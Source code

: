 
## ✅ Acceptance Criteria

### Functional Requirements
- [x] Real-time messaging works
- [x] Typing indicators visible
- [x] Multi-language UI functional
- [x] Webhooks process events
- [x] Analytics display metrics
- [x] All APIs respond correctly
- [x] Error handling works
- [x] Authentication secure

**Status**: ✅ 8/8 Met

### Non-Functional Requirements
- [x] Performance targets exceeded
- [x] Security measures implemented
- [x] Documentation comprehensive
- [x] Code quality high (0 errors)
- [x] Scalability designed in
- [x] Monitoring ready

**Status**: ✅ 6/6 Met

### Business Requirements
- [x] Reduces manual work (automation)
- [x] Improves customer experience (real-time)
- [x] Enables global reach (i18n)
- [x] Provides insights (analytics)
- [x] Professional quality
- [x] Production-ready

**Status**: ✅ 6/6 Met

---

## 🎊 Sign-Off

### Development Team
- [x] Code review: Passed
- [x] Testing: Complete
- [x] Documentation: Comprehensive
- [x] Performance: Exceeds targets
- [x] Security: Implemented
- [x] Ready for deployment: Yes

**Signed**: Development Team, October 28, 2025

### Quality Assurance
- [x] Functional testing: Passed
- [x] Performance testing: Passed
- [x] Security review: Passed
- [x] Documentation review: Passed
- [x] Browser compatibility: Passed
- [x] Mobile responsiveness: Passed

What is being asked - Read the listing above, then copy every line that includes the string "works".

Answer area -
- [x] Real-time messaging works
- [x] Error handling works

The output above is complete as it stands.